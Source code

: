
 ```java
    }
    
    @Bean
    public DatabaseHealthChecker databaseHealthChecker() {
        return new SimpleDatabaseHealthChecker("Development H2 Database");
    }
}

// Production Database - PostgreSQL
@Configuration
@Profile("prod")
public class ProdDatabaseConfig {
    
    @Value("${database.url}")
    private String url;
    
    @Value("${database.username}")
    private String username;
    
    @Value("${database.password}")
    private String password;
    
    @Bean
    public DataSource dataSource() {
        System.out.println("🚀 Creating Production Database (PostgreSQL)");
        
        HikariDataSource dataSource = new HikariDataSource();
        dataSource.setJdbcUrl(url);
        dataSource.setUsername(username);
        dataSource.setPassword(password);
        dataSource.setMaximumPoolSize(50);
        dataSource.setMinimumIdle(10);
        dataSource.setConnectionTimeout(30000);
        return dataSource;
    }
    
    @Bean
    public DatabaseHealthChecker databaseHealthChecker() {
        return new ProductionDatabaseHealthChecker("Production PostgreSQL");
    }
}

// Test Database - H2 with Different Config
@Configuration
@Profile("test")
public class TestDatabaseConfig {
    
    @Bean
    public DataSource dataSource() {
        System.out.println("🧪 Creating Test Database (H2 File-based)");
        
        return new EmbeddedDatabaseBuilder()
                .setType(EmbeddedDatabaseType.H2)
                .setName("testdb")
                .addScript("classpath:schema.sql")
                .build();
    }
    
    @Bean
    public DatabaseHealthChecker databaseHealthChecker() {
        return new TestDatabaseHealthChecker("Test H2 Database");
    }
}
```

—————

◆ Work to be completed
Extract each line of the listing above, copying it word for word.

◆ Your solution
Source code

:
 ```java
    }
    
    @Bean
    public DatabaseHealthChecker databaseHealthChecker() {
        return new SimpleDatabaseHealthChecker("Development H2 Database");
    }
}

// Production Database - PostgreSQL
@Configuration
@Profile("prod")
public class ProdDatabaseConfig {
    
    @Value("${database.url}")
    private String url;
    
    @Value("${database.username}")
    private String username;
    
    @Value("${database.password}")
    private String password;
    
    @Bean
    public DataSource dataSource() {
        System.out.println("🚀 Creating Production Database (PostgreSQL)");
        
        HikariDataSource dataSource = new HikariDataSource();
        dataSource.setJdbcUrl(url);
        dataSource.setUsername(username);
        dataSource.setPassword(password);
        dataSource.setMaximumPoolSize(50);
        dataSource.setMinimumIdle(10);
        dataSource.setConnectionTimeout(30000);
        return dataSource;
    }
    
    @Bean
    public DatabaseHealthChecker databaseHealthChecker() {
        return new ProductionDatabaseHealthChecker("Production PostgreSQL");
    }
}

// Test Database - H2 with Different Config
@Configuration
@Profile("test")
public class TestDatabaseConfig {
    
    @Bean
    public DataSource dataSource() {
        System.out.println("🧪 Creating Test Database (H2 File-based)");
        
        return new EmbeddedDatabaseBuilder()
                .setType(EmbeddedDatabaseType.H2)
                .setName("testdb")
                .addScript("classpath:schema.sql")
                .build();
    }
    
    @Bean
    public DatabaseHealthChecker databaseHealthChecker() {
        return new TestDatabaseHealthChecker("Test H2 Database");
    }
}
```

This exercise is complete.